Write out every line from the listing below where the string "startup" is found.

RECORDS FOR THIS EXERCISE =>
◇ ◇ ◇ ◇
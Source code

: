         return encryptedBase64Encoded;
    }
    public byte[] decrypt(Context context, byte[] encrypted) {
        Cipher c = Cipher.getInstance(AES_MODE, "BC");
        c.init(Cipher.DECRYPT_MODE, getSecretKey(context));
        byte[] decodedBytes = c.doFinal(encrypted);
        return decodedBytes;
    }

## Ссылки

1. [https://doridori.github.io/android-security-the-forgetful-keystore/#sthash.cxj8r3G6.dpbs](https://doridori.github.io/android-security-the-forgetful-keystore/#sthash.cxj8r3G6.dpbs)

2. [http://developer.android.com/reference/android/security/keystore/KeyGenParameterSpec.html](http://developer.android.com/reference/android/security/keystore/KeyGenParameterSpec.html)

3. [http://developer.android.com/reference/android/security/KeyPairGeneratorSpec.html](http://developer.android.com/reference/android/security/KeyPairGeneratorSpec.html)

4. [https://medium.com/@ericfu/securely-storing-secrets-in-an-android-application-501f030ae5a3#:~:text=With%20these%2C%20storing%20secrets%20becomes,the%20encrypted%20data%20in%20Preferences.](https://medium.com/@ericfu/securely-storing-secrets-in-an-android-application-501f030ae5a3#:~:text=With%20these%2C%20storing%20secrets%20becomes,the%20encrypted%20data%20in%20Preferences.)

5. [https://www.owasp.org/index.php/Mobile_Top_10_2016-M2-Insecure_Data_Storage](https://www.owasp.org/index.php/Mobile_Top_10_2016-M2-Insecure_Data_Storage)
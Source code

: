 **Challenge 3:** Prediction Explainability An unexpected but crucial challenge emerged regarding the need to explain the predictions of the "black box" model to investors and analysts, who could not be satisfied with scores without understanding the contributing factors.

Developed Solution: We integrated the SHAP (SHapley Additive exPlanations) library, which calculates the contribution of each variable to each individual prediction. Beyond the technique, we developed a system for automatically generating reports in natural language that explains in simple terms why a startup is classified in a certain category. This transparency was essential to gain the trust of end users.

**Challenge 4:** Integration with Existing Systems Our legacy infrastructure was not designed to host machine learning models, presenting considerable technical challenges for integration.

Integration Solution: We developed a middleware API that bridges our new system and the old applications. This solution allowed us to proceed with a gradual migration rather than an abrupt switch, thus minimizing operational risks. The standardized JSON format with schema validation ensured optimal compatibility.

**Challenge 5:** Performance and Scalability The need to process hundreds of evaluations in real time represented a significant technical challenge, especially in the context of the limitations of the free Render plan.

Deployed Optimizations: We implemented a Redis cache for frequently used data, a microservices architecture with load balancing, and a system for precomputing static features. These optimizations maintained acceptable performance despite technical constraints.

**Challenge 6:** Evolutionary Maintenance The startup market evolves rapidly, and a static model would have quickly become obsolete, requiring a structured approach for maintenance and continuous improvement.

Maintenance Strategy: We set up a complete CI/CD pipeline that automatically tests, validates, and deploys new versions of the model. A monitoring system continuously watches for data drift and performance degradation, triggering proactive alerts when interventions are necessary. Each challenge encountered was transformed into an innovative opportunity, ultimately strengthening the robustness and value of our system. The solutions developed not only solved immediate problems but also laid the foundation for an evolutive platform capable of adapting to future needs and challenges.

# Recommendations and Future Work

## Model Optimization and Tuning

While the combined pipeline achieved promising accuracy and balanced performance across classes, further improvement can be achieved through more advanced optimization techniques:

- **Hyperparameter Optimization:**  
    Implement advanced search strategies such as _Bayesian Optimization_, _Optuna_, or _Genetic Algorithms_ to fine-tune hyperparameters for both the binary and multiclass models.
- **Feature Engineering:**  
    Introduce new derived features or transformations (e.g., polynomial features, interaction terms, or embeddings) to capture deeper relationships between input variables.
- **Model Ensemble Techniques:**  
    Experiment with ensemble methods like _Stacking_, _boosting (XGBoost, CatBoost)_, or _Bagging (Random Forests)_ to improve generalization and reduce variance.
◇ ◇ ◇ ◇
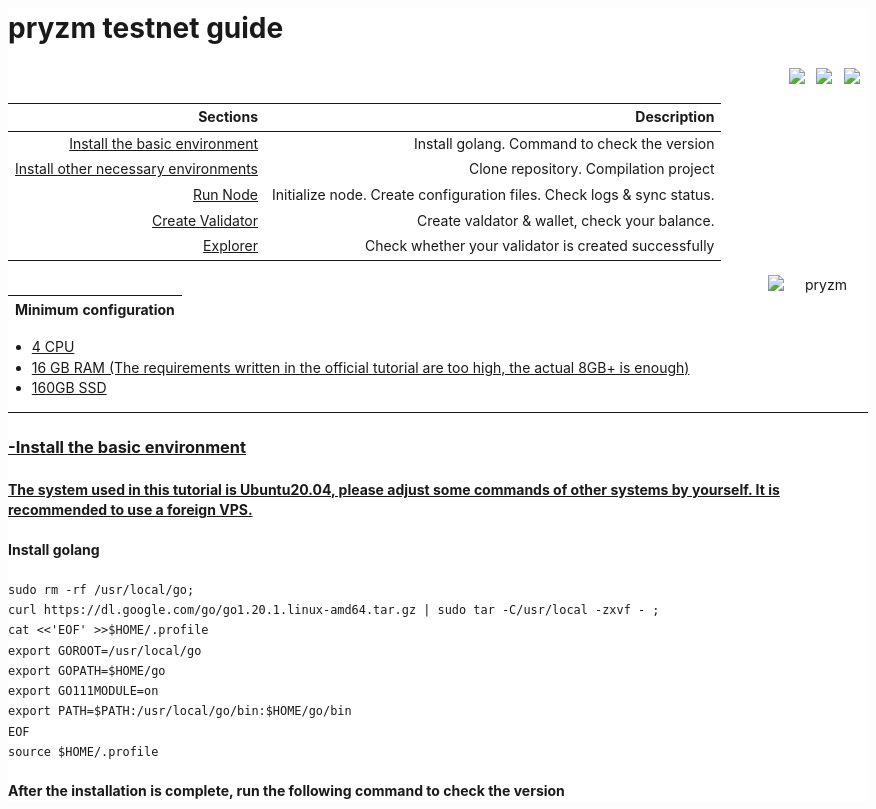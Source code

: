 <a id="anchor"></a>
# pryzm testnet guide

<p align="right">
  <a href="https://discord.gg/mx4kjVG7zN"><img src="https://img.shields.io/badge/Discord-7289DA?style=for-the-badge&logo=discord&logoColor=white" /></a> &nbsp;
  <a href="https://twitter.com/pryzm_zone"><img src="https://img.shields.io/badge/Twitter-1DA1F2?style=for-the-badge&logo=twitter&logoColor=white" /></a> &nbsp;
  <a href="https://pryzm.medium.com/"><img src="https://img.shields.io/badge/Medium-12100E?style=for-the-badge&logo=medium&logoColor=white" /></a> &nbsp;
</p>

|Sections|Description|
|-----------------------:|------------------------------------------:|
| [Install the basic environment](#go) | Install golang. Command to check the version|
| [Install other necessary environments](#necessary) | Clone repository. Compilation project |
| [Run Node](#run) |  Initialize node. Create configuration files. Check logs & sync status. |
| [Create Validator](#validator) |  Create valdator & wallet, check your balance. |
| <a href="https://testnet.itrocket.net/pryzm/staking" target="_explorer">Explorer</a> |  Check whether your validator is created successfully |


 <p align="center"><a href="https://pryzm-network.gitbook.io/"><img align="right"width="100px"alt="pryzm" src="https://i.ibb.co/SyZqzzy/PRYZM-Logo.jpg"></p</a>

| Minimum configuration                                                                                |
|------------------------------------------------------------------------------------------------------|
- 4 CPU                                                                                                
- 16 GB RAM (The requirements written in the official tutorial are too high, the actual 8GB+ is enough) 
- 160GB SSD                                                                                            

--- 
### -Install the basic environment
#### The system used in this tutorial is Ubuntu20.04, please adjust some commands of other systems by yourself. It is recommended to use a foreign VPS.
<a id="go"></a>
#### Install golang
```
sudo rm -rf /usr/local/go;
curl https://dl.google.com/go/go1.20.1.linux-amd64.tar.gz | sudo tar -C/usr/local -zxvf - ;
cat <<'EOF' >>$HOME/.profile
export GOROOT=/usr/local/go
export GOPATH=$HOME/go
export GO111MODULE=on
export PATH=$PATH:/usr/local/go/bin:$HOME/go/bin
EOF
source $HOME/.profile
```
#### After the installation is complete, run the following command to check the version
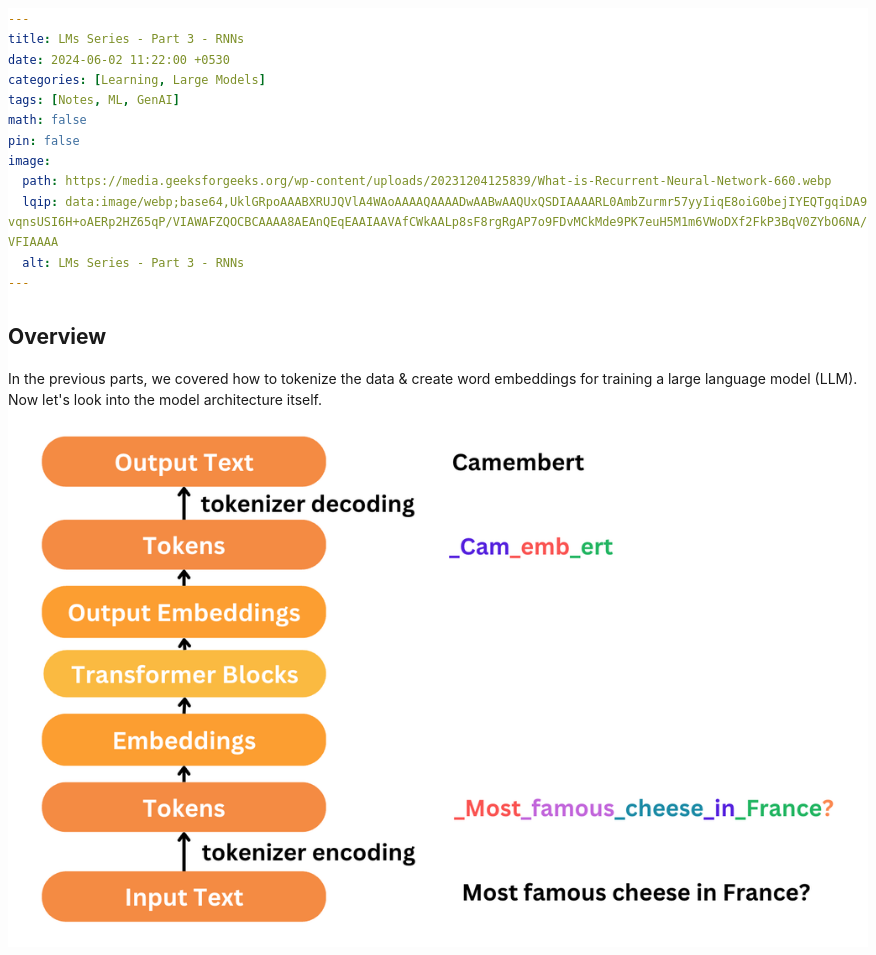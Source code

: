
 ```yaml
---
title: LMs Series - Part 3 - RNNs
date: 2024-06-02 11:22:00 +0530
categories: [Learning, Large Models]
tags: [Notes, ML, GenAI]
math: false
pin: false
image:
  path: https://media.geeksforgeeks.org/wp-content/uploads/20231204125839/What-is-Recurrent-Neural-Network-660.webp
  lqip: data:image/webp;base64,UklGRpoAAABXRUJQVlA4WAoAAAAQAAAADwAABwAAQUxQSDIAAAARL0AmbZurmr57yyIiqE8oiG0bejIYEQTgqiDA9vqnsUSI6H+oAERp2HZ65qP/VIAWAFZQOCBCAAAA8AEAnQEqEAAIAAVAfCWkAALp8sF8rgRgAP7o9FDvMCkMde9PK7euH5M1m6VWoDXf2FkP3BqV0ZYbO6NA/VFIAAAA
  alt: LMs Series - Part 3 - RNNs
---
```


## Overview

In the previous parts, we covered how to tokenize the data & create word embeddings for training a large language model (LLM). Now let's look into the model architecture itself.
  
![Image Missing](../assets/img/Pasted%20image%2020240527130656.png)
◇ ◇ ◇ ◇
RESULT OF THIS TASK =>
Developed Solution: We integrated the SHAP (SHapley Additive exPlanations) library, which calculates the contribution of each variable to each individual prediction. Beyond the technique, we developed a system for automatically generating reports in natural language that explains in simple terms why a startup is classified in a certain category. This transparency was essential to gain the trust of end users.
**Challenge 6:** Evolutionary Maintenance The startup market evolves rapidly, and a static model would have quickly become obsolete, requiring a structured approach for maintenance and continuous improvement.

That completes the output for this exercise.